[What is needed]
Only the lines of the data holding the string "typed" need to be returned.

[Data extracts]
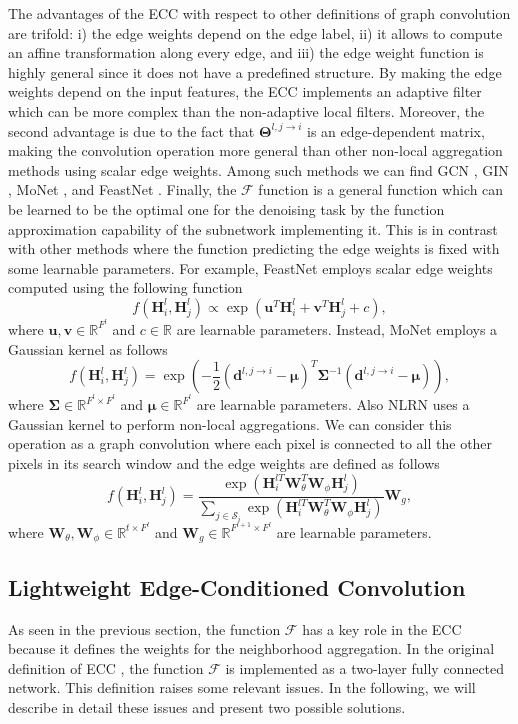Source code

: \documentclass[journal]{IEEEtran}
\newcommand{\Hb}{\mathbf{H}}
\newcommand{\Wb}{\mathbf{W}}
\newcommand{\fun}{\mathcal{F}}
\newcommand{\RR}{\mathbb{R}}
\begin{document}
The advantages of the ECC with respect to other definitions of graph convolution are trifold: i) the edge weights depend on the edge label, ii) it allows to compute an affine transformation along every edge, and iii) the edge weight function is highly general since it does not have a predefined structure. By making the edge weights depend on the input features, the ECC implements an adaptive filter which can be more complex than the non-adaptive local filters. Moreover, the second advantage is due to the fact that $\bm{\Theta}^{l,j\to i}$ is an edge-dependent matrix, making the convolution operation more general than other non-local aggregation methods using scalar edge weights. Among such methods we can find GCN \cite{kipf2016semi}, GIN \cite{xu2018powerful}, MoNet \cite{monti2017geometric}, and FeastNet \cite{verma2018feastnet}.  Finally, the $\fun$ function is a general function which can be learned to be the optimal one for the denoising task by the function approximation capability of the subnetwork implementing it. This is in contrast with other methods where the function predicting the edge weights is fixed with some learnable parameters. For example, FeastNet \cite{verma2018feastnet} employs scalar edge weights computed using the following function
\[
f(\Hb_i^{l},\Hb_j^{l})\propto \exp \left(\mathbf{u}^T\Hb_i^{l}+\mathbf{v}^T\Hb_j^{l}+c\right),
\]
where $\mathbf{u},\mathbf{v}\in\RR^{F^l}$ and $c\in\RR$ are learnable parameters. Instead, MoNet \cite{monti2017geometric} employs a Gaussian kernel as follows
\[
f(\Hb_i^{l},\Hb_j^{l})=\exp\left(-\frac{1}{2} (\mathbf{d}^{l,j\to i}-\bm{\mu})^T\bm{\Sigma}^{-1}(\mathbf{d}^{l,j\to i}-\bm{\mu})\right),
\]
where $\bm{\Sigma}\in\RR^{F^l\times F^l}$ and $\bm{\mu}\in\RR^{F^l}$ are learnable parameters. Also NLRN \cite{liu2018non} uses a Gaussian kernel to perform non-local aggregations. We can consider this operation as a graph convolution where each pixel is connected to all the other pixels in its search window and the edge weights are defined as follows
\[
f(\Hb_i^{l},\Hb_j^{l})=\frac{\exp\left(\Hb_i^{lT}\Wb_{\theta}^T\Wb_{\phi}\Hb_j^{l}\right)}{\sum_{j\in\mathcal{S}_i}\exp\left(\Hb_i^{lT}\Wb_{\theta}^T\Wb_{\phi}\Hb_j^{l}\right)}\Wb_g,
\]
where $\Wb_{\theta},\Wb_{\phi}\in\RR^{t\times F^l}$ and $\Wb_g\in\RR^{F^{l+1}\times F^{l}}$ are learnable parameters.


\subsection{Lightweight Edge-Conditioned Convolution} \label{sec:ecc}
As seen in the previous section, the function $\fun$ has a key role in the ECC because it defines the weights for the neighborhood aggregation. In the original definition of ECC \cite{simonovsky2017dynamic}, the function $\fun$ is implemented as a two-layer fully connected network. This definition raises some relevant issues. In the following, we will describe in detail these issues and present two possible solutions.
\end{document}
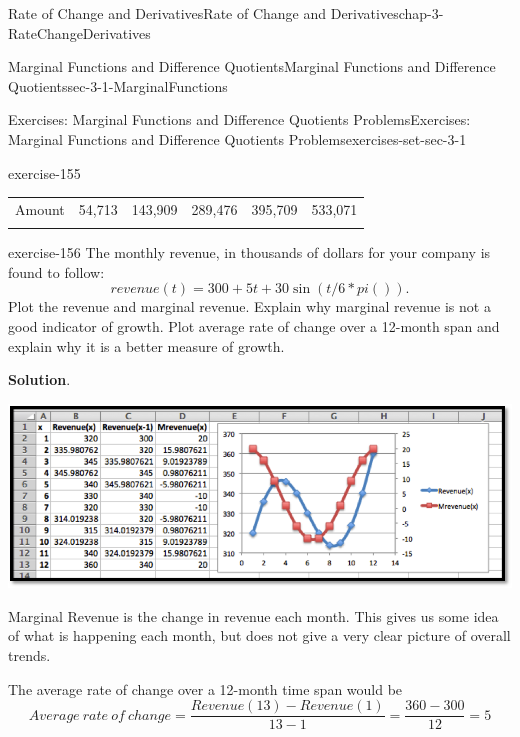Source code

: \documentclass[oneside,10pt,]{book}
\numberwithin{equation}{section}
\newcommand{\hrulethin}  {\noalign{\hrule height 0.04em}}
\begin{document}
\begin{chapterptx}{Rate of Change and Derivatives}{}{Rate of Change and Derivatives}{}{}{chap-3-RateChangeDerivatives}
\begin{sectionptx}{Marginal Functions and Difference Quotients}{}{Marginal Functions and Difference Quotients}{}{}{sec-3-1-MarginalFunctions}
\begin{exercises-subsection-numberless}{Exercises: Marginal Functions and Difference Quotients Problems}{}{Exercises: Marginal Functions and Difference Quotients Problems}{}{}{exercises-set-sec-3-1}
\begin{exercisegroup}
\begin{divisionexerciseeg}{16}{}{}{exercise-155}
\begin{sidebyside}{1}{0}{0}{0}
\begin{sbspanel}{1}
{\begin{tabular}{cccccc}
Amount&\textdollar{}54,713&\textdollar{}143,909&\textdollar{}289,476&\textdollar{}395,709&\textdollar{}533,071\tabularnewline\hrulethin
\end{tabular}
\par}
\end{sbspanel}%
\end{sidebyside}%
\end{divisionexerciseeg}%
\end{exercisegroup}
\par\medskip\noindent
\begin{divisionexercise}{17}{}{}{exercise-156}%
\hypertarget{p-1007}{}%
The monthly revenue, in thousands of dollars for your company is found to follow:%
%
\begin{equation*}
revenue(t)=300+5t+30 \sin(t/6*pi()).
\end{equation*}
\hypertarget{p-1008}{}%
Plot the revenue and marginal revenue.  Explain why marginal revenue is not a good indicator of growth.  Plot average rate of change over a 12-month span and explain why it is a better measure of growth.%
\par\smallskip%
\noindent\textbf{Solution}.\hypertarget{solution-76}{}\quad%
\leavevmode%
\begin{sidebyside}{1}{0.05}{0.05}{0}%
\begin{sbspanel}{0.9}%
\includegraphics[width=1\linewidth]{images/sec3-1-sol17a.png}
\end{sbspanel}%
\end{sidebyside}%
\par
\hypertarget{p-1009}{}%
Marginal Revenue is the change in revenue each month. This gives us some idea of what is happening each month, but does not give a very clear picture of overall trends.%
\par
\hypertarget{p-1010}{}%
The average rate of change over a 12-month time span would be%
\begin{equation*}
Average\ rate\ of\ change=  \frac{Revenue(13)-Revenue(1)}{13-1}=\frac{360-300}{12}=5
\end{equation*}

\end{divisionexercise}
\end{exercises-subsection-numberless}
\end{sectionptx}
\end{chapterptx}
\end{document}
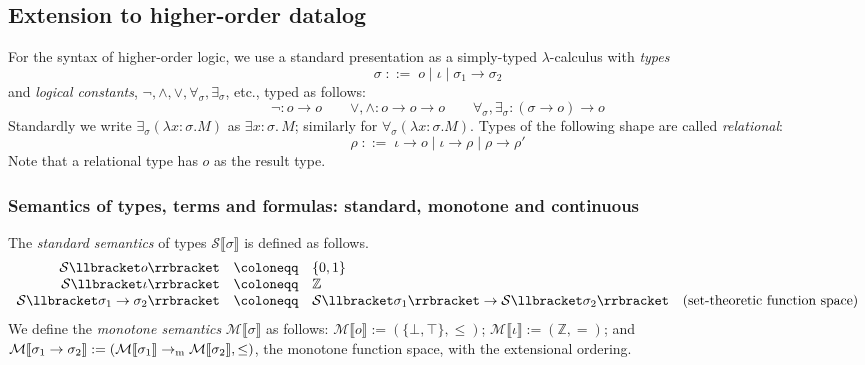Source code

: 
\newcommand{\abs}[2]{\lambda #1.{#2}}

\newcommand{\boolsort}{o}
\newcommand{\intsort}{\iota}
\newcommand{\mng}[1]{\llbracket #1 \rrbracket}
\newcommand{\mmng}[1]{\mathcal{M}\llbracket #1 \rrbracket}
\newcommand{\cmng}[1]{\mathcal{C}\llbracket #1 \rrbracket}
\newcommand{\smng}[1]{\mathcal{S}\llbracket #1 \rrbracket}
\newcommand\makeset[1]{\{#1\}}
\newcommand\disjointTimesS{\disjointTimes_S}
\newcommand\superposeS{{\superpose_S}}
\newcommand{\twistS}{\cplus_{\superpose_S}}
\newcommand\lub{\bigsqcup}

\subsection{Extension to higher-order datalog}

For the syntax of higher-order logic, we use a standard presentation as a simply-typed $\lambda$-calculus with \emph{types}
\[
\sigma \; ::= \; \boolsort \mid \intsort \mid \sigma_1 \to \sigma_2
\]
and \emph{logical constants}, $\neg, \wedge, \vee, \forall_\sigma, \exists_\sigma$, etc., typed as follows:
\[ \neg : \boolsort \to \boolsort \qquad \vee, \wedge : \boolsort \to \boolsort \to \boolsort \qquad \forall_\sigma, \exists_\sigma : (\sigma \to \boolsort) \to \boolsort\]
Standardly we write $\exists_\sigma(\abs{x\!\!:\!\!\sigma}{M})$ as $\exists x\!\!:\!\!\sigma .\, M$; similarly for $\forall_\sigma(\abs{x\!\!:\!\!\sigma}{M})$.
Types of the following shape are called \emph{relational}:
\[
\rho \; ::= \; \intsort \to \boolsort \mid \intsort \to \rho \mid \rho \to \rho'
\]
Note that a relational type has $\boolsort$ as the result type.

\subsubsection{Semantics of types, terms and formulas: standard, monotone and continuous}
The \emph{standard semantics} of types $\smng{\sigma}$ is defined as follows.
\[
\begin{array}{rll}
  \smng{\boolsort} & \coloneqq  & \makeset{0, 1} \\ 
  \smng{\intsort} & \coloneqq  & \mathbb{Z} \\
  \smng{\sigma_1 \to \sigma_2} & \coloneqq  & \smng{\sigma_1} \to \smng{\sigma_2} \quad \hbox{(set-theoretic function space)}
\end{array}
\]
We define the \emph{monotone semantics} $\mmng{\sigma}$ as follows: 
$\mmng{\boolsort} := (\makeset{\bot, \top}, \leq)$; $\mmng{\intsort} := (\mathbb{Z}, =)$; and $\mmng{\sigma_1 \to \sigma_2} := (\mmng{\sigma_1} \to_{\rm m} \mmng{\sigma_2}, \leq)$, the monotone function space, with the extensional ordering.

[Output of the exercise]
For the syntax of higher-order logic, we use a standard presentation as a simply-typed $\lambda$-calculus with \emph{types}
and \emph{logical constants}, $\neg, \wedge, \vee, \forall_\sigma, \exists_\sigma$, etc., typed as follows:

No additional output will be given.